There were two main sections at Hische which made significant use of welding technology: The welding primarily involved circumferential seams on pipe components for gas turbine power plants. The weld roots of the circumferential seams on the pipe components were welded using a TIG process. The company also welds long box profiles. To achieve reliable results when welding three-metre-long components with the MIG/MAG welding machines, a rail first had to be placed underneath every side of the box profile. This was the only way to prevent sagging of the seam and subsequent poor quality.

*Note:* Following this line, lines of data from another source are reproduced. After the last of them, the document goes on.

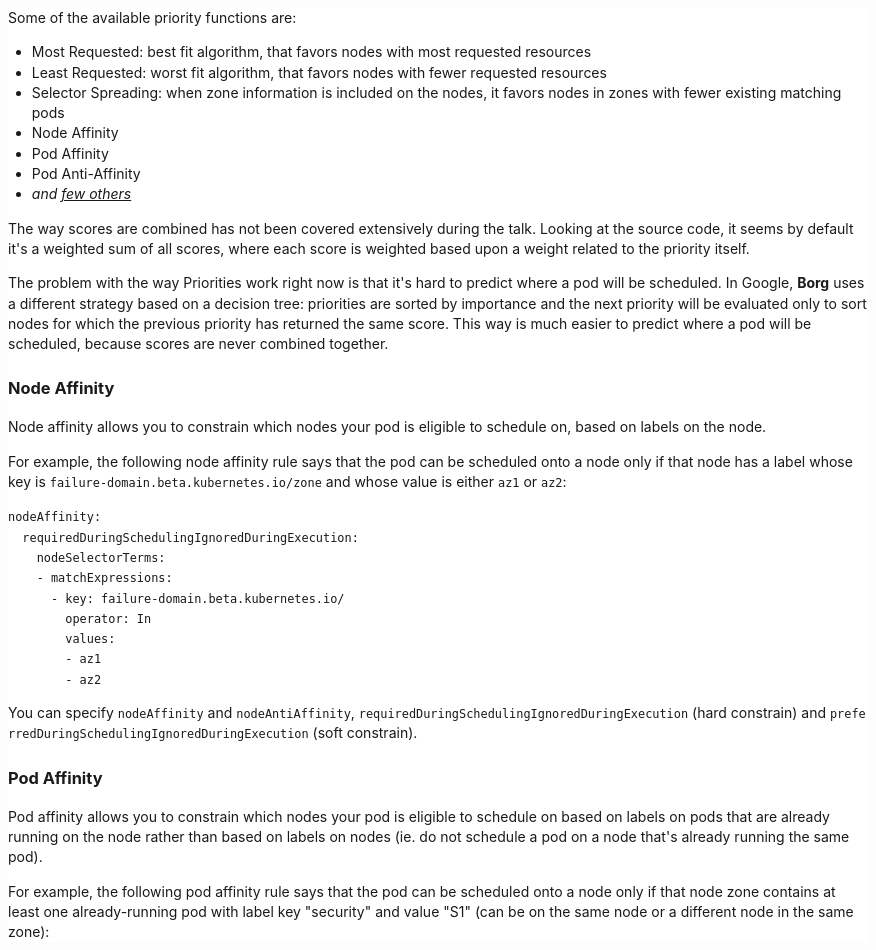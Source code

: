 Some of the available priority functions are:
  - Most Requested: best fit algorithm, that favors nodes with most requested resources
  - Least Requested: worst fit algorithm, that favors nodes with fewer requested resources
  - Selector Spreading: when zone information is included on the nodes, it favors nodes in zones with fewer existing matching pods
  - Node Affinity
  - Pod Affinity
  - Pod Anti-Affinity
  - _and [few others](https://github.com/kubernetes/kubernetes/tree/master/plugin/pkg/scheduler/algorithm/priorities)_

The way scores are combined has not been covered extensively during the talk. Looking at the source code, it seems by default it's a weighted sum of all scores, where each score is weighted based upon a weight related to the priority itself.

The problem with the way Priorities work right now is that it's hard to predict where a pod will be scheduled. In Google, **Borg** uses a different strategy based on a decision tree: priorities are sorted by importance and the next priority will be evaluated only to sort nodes for which the previous priority has returned the same score. This way is much easier to predict where a pod will be scheduled, because scores are never combined together.


### Node Affinity

Node affinity allows you to constrain which nodes your pod is eligible to schedule on, based on labels on the node.

For example, the following node affinity rule says that the pod can be scheduled onto a node only if that node has a label whose key is `failure-domain.beta.kubernetes.io/zone` and whose value is either `az1` or `az2`:

```
nodeAffinity:
  requiredDuringSchedulingIgnoredDuringExecution:
    nodeSelectorTerms:
    - matchExpressions:
      - key: failure-domain.beta.kubernetes.io/
        operator: In
        values:
        - az1
        - az2
```

You can specify `nodeAffinity` and `nodeAntiAffinity`, `requiredDuringSchedulingIgnoredDuringExecution` (hard constrain) and `preferredDuringSchedulingIgnoredDuringExecution` (soft constrain).


### Pod Affinity

Pod affinity allows you to constrain which nodes your pod is eligible to schedule on based on labels on pods that are already running on the node rather than based on labels on nodes (ie. do not schedule a pod on a node that's already running the same pod).

For example, the following pod affinity rule says that the pod can be scheduled onto a node only if that node zone contains at least one already-running pod with label key "security" and value "S1" (can be on the same node or a different node in the same zone):
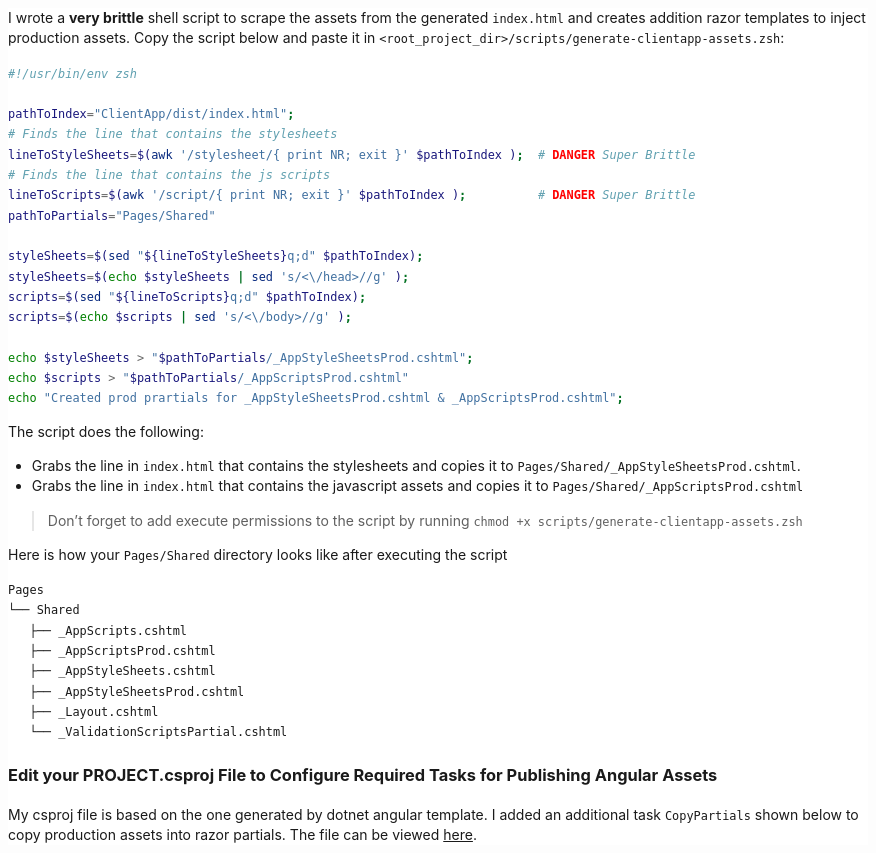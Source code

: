 I wrote a **very brittle** shell script to scrape the assets from the generated `index.html` and creates addition razor templates to inject production assets. Copy the script below and paste it in `<root_project_dir>/scripts/generate-clientapp-assets.zsh`:

```bash
#!/usr/bin/env zsh

pathToIndex="ClientApp/dist/index.html";
# Finds the line that contains the stylesheets
lineToStyleSheets=$(awk '/stylesheet/{ print NR; exit }' $pathToIndex );  # DANGER Super Brittle
# Finds the line that contains the js scripts
lineToScripts=$(awk '/script/{ print NR; exit }' $pathToIndex );          # DANGER Super Brittle
pathToPartials="Pages/Shared"

styleSheets=$(sed "${lineToStyleSheets}q;d" $pathToIndex);
styleSheets=$(echo $styleSheets | sed 's/<\/head>//g' );
scripts=$(sed "${lineToScripts}q;d" $pathToIndex);
scripts=$(echo $scripts | sed 's/<\/body>//g' );

echo $styleSheets > "$pathToPartials/_AppStyleSheetsProd.cshtml";
echo $scripts > "$pathToPartials/_AppScriptsProd.cshtml"
echo "Created prod prartials for _AppStyleSheetsProd.cshtml & _AppScriptsProd.cshtml";
```

The script does the following:

- Grabs the line in `index.html` that contains the stylesheets and copies it to `Pages/Shared/_AppStyleSheetsProd.cshtml`.
- Grabs the line in `index.html` that contains the javascript assets and copies it to `Pages/Shared/_AppScriptsProd.cshtml`


> Don’t forget to add execute permissions to the script by running `chmod +x scripts/generate-clientapp-assets.zsh`

Here is how your `Pages/Shared` directory looks like after executing the script

```bash
Pages
└── Shared
   ├── _AppScripts.cshtml
   ├── _AppScriptsProd.cshtml
   ├── _AppStyleSheets.cshtml
   ├── _AppStyleSheetsProd.cshtml
   ├── _Layout.cshtml
   └── _ValidationScriptsPartial.cshtml
```


### Edit your PROJECT.csproj File to Configure Required Tasks for Publishing Angular Assets

My csproj file is based on the one generated by dotnet angular template. I added an additional task `CopyPartials` shown below to copy production assets into razor partials. The file can be viewed [here](https://github.com/AlahmadiQ8/RazorPagesAngular/blob/master/RazorPagesAngular.csproj).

coldArc, a modified short arc for MIG/MAG processes, was used by Hische to get the desired results from root welding that were previously only possible with TIG welding. Between TIG and MIG/MAG, however, MIG/MAG welding offers significantly higher welding speeds. The forceArc arc is targeted and concentrated. It is further characterised by deep penetration, good sidewall fusion and spatter-free welding. When welding box profiles, single-bevel groove seams can be welded with full penetration from one side and the backing run is automatically created on the rear side.
Welding the root pass with MIG/MAG and coldArc instead of TIG boosts the welding speed by 40% and with almost identical quality. When welding box profiles, Hische can use forceArc to avoid pre-assembly and having to tack weld the four rails. This saves a significant amount of material and time. With forceArc, the individual parts are tensioned and then welded with full penetration, saving two hours per crane boom, not to mention reductions in the amount of gas and welding consumable used. This is because the forceArc allows the welder to narrow the preparation angle of the weld seam, thereby cutting welding times, heat input and distortion. Thanks to the high weld seam quality of Hische’s newly-acquired welding processes, the company was able to access the new market of marine technology, an industry with extremely high requirements on product quality and safety.